What is being asked: The answer is all of the entries below, repeated exactly and free of pictures.

Plain-text document sources:
*-*-*
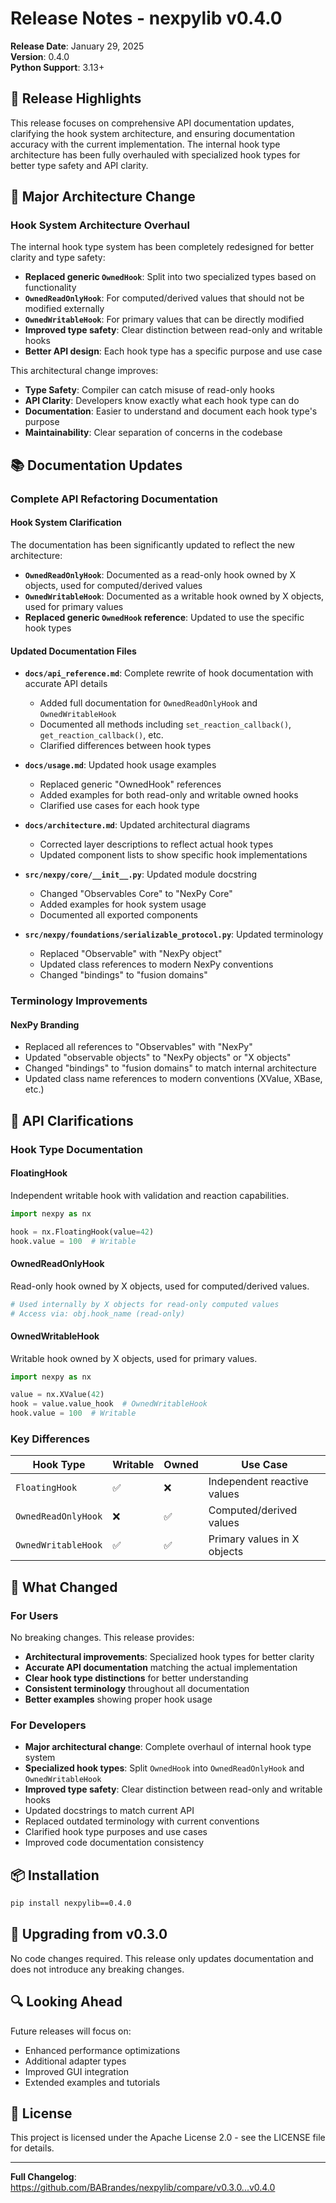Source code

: # Release Notes - nexpylib v0.4.0

**Release Date**: January 29, 2025  
**Version**: 0.4.0  
**Python Support**: 3.13+  

## 🚀 Release Highlights

This release focuses on comprehensive API documentation updates, clarifying the hook system architecture, and ensuring documentation accuracy with the current implementation. The internal hook type architecture has been fully overhauled with specialized hook types for better type safety and API clarity.

## 🔧 Major Architecture Change

### Hook System Architecture Overhaul

The internal hook type system has been completely redesigned for better clarity and type safety:

- **Replaced generic `OwnedHook`**: Split into two specialized types based on functionality
- **`OwnedReadOnlyHook`**: For computed/derived values that should not be modified externally
- **`OwnedWritableHook`**: For primary values that can be directly modified
- **Improved type safety**: Clear distinction between read-only and writable hooks
- **Better API design**: Each hook type has a specific purpose and use case

This architectural change improves:
- **Type Safety**: Compiler can catch misuse of read-only hooks
- **API Clarity**: Developers know exactly what each hook type can do
- **Documentation**: Easier to understand and document each hook type's purpose
- **Maintainability**: Clear separation of concerns in the codebase

## 📚 Documentation Updates

### Complete API Refactoring Documentation

#### Hook System Clarification
The documentation has been significantly updated to reflect the new architecture:

- **`OwnedReadOnlyHook`**: Documented as a read-only hook owned by X objects, used for computed/derived values
- **`OwnedWritableHook`**: Documented as a writable hook owned by X objects, used for primary values
- **Replaced generic `OwnedHook` reference**: Updated to use the specific hook types

#### Updated Documentation Files
- **`docs/api_reference.md`**: Complete rewrite of hook documentation with accurate API details
  - Added full documentation for `OwnedReadOnlyHook` and `OwnedWritableHook`
  - Documented all methods including `set_reaction_callback()`, `get_reaction_callback()`, etc.
  - Clarified differences between hook types
  
- **`docs/usage.md`**: Updated hook usage examples
  - Replaced generic "OwnedHook" references
  - Added examples for both read-only and writable owned hooks
  - Clarified use cases for each hook type
  
- **`docs/architecture.md`**: Updated architectural diagrams
  - Corrected layer descriptions to reflect actual hook types
  - Updated component lists to show specific hook implementations
  
- **`src/nexpy/core/__init__.py`**: Updated module docstring
  - Changed "Observables Core" to "NexPy Core"
  - Added examples for hook system usage
  - Documented all exported components
  
- **`src/nexpy/foundations/serializable_protocol.py`**: Updated terminology
  - Replaced "Observable" with "NexPy object"
  - Updated class references to modern NexPy conventions
  - Changed "bindings" to "fusion domains"

### Terminology Improvements

#### NexPy Branding
- Replaced all references to "Observables" with "NexPy"
- Updated "observable objects" to "NexPy objects" or "X objects"
- Changed "bindings" to "fusion domains" to match internal architecture
- Updated class name references to modern conventions (XValue, XBase, etc.)

## 🔧 API Clarifications

### Hook Type Documentation

#### FloatingHook
Independent writable hook with validation and reaction capabilities.

```python
import nexpy as nx

hook = nx.FloatingHook(value=42)
hook.value = 100  # Writable
```

#### OwnedReadOnlyHook
Read-only hook owned by X objects, used for computed/derived values.

```python
# Used internally by X objects for read-only computed values
# Access via: obj.hook_name (read-only)
```

#### OwnedWritableHook
Writable hook owned by X objects, used for primary values.

```python
import nexpy as nx

value = nx.XValue(42)
hook = value.value_hook  # OwnedWritableHook
hook.value = 100  # Writable
```

### Key Differences

| Hook Type | Writable | Owned | Use Case |
|-----------|----------|-------|----------|
| `FloatingHook` | ✅ | ❌ | Independent reactive values |
| `OwnedReadOnlyHook` | ❌ | ✅ | Computed/derived values |
| `OwnedWritableHook` | ✅ | ✅ | Primary values in X objects |

## 🎯 What Changed

### For Users

No breaking changes. This release provides:
- **Architectural improvements**: Specialized hook types for better clarity
- **Accurate API documentation** matching the actual implementation
- **Clear hook type distinctions** for better understanding
- **Consistent terminology** throughout all documentation
- **Better examples** showing proper hook usage

### For Developers

- **Major architectural change**: Complete overhaul of internal hook type system
- **Specialized hook types**: Split `OwnedHook` into `OwnedReadOnlyHook` and `OwnedWritableHook`
- **Improved type safety**: Clear distinction between read-only and writable hooks
- Updated docstrings to match current API
- Replaced outdated terminology with current conventions
- Clarified hook type purposes and use cases
- Improved code documentation consistency

## 📦 Installation

```bash
pip install nexpylib==0.4.0
```

## 🚀 Upgrading from v0.3.0

No code changes required. This release only updates documentation and does not introduce any breaking changes.

## 🔍 Looking Ahead

Future releases will focus on:
- Enhanced performance optimizations
- Additional adapter types
- Improved GUI integration
- Extended examples and tutorials

## 📄 License

This project is licensed under the Apache License 2.0 - see the LICENSE file for details.

---

**Full Changelog**: https://github.com/BABrandes/nexpylib/compare/v0.3.0...v0.4.0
*-*-*
Finished task:
Source code

: # Release Notes - nexpylib v0.4.0

**Release Date**: January 29, 2025  
**Version**: 0.4.0  
**Python Support**: 3.13+  

## 🚀 Release Highlights

This release focuses on comprehensive API documentation updates, clarifying the hook system architecture, and ensuring documentation accuracy with the current implementation. The internal hook type architecture has been fully overhauled with specialized hook types for better type safety and API clarity.

## 🔧 Major Architecture Change

### Hook System Architecture Overhaul

The internal hook type system has been completely redesigned for better clarity and type safety:

- **Replaced generic `OwnedHook`**: Split into two specialized types based on functionality
- **`OwnedReadOnlyHook`**: For computed/derived values that should not be modified externally
- **`OwnedWritableHook`**: For primary values that can be directly modified
- **Improved type safety**: Clear distinction between read-only and writable hooks
- **Better API design**: Each hook type has a specific purpose and use case

This architectural change improves:
- **Type Safety**: Compiler can catch misuse of read-only hooks
- **API Clarity**: Developers know exactly what each hook type can do
- **Documentation**: Easier to understand and document each hook type's purpose
- **Maintainability**: Clear separation of concerns in the codebase

## 📚 Documentation Updates

### Complete API Refactoring Documentation

#### Hook System Clarification
The documentation has been significantly updated to reflect the new architecture:

- **`OwnedReadOnlyHook`**: Documented as a read-only hook owned by X objects, used for computed/derived values
- **`OwnedWritableHook`**: Documented as a writable hook owned by X objects, used for primary values
- **Replaced generic `OwnedHook` reference**: Updated to use the specific hook types

#### Updated Documentation Files
- **`docs/api_reference.md`**: Complete rewrite of hook documentation with accurate API details
  - Added full documentation for `OwnedReadOnlyHook` and `OwnedWritableHook`
  - Documented all methods including `set_reaction_callback()`, `get_reaction_callback()`, etc.
  - Clarified differences between hook types
  
- **`docs/usage.md`**: Updated hook usage examples
  - Replaced generic "OwnedHook" references
  - Added examples for both read-only and writable owned hooks
  - Clarified use cases for each hook type
  
- **`docs/architecture.md`**: Updated architectural diagrams
  - Corrected layer descriptions to reflect actual hook types
  - Updated component lists to show specific hook implementations
  
- **`src/nexpy/core/__init__.py`**: Updated module docstring
  - Changed "Observables Core" to "NexPy Core"
  - Added examples for hook system usage
  - Documented all exported components
  
- **`src/nexpy/foundations/serializable_protocol.py`**: Updated terminology
  - Replaced "Observable" with "NexPy object"
  - Updated class references to modern NexPy conventions
  - Changed "bindings" to "fusion domains"

### Terminology Improvements

#### NexPy Branding
- Replaced all references to "Observables" with "NexPy"
- Updated "observable objects" to "NexPy objects" or "X objects"
- Changed "bindings" to "fusion domains" to match internal architecture
- Updated class name references to modern conventions (XValue, XBase, etc.)

## 🔧 API Clarifications

### Hook Type Documentation

#### FloatingHook
Independent writable hook with validation and reaction capabilities.

```python
import nexpy as nx

hook = nx.FloatingHook(value=42)
hook.value = 100  # Writable
```

#### OwnedReadOnlyHook
Read-only hook owned by X objects, used for computed/derived values.

```python
# Used internally by X objects for read-only computed values
# Access via: obj.hook_name (read-only)
```

#### OwnedWritableHook
Writable hook owned by X objects, used for primary values.

```python
import nexpy as nx

value = nx.XValue(42)
hook = value.value_hook  # OwnedWritableHook
hook.value = 100  # Writable
```

### Key Differences

| Hook Type | Writable | Owned | Use Case |
|-----------|----------|-------|----------|
| `FloatingHook` | ✅ | ❌ | Independent reactive values |
| `OwnedReadOnlyHook` | ❌ | ✅ | Computed/derived values |
| `OwnedWritableHook` | ✅ | ✅ | Primary values in X objects |

## 🎯 What Changed

### For Users

No breaking changes. This release provides:
- **Architectural improvements**: Specialized hook types for better clarity
- **Accurate API documentation** matching the actual implementation
- **Clear hook type distinctions** for better understanding
- **Consistent terminology** throughout all documentation
- **Better examples** showing proper hook usage

### For Developers

- **Major architectural change**: Complete overhaul of internal hook type system
- **Specialized hook types**: Split `OwnedHook` into `OwnedReadOnlyHook` and `OwnedWritableHook`
- **Improved type safety**: Clear distinction between read-only and writable hooks
- Updated docstrings to match current API
- Replaced outdated terminology with current conventions
- Clarified hook type purposes and use cases
- Improved code documentation consistency

## 📦 Installation

```bash
pip install nexpylib==0.4.0
```

## 🚀 Upgrading from v0.3.0

No code changes required. This release only updates documentation and does not introduce any breaking changes.

## 🔍 Looking Ahead

Future releases will focus on:
- Enhanced performance optimizations
- Additional adapter types
- Improved GUI integration
- Extended examples and tutorials

## 📄 License

This project is licensed under the Apache License 2.0 - see the LICENSE file for details.

---

**Full Changelog**: https://github.com/BABrandes/nexpylib/compare/v0.3.0...v0.4.0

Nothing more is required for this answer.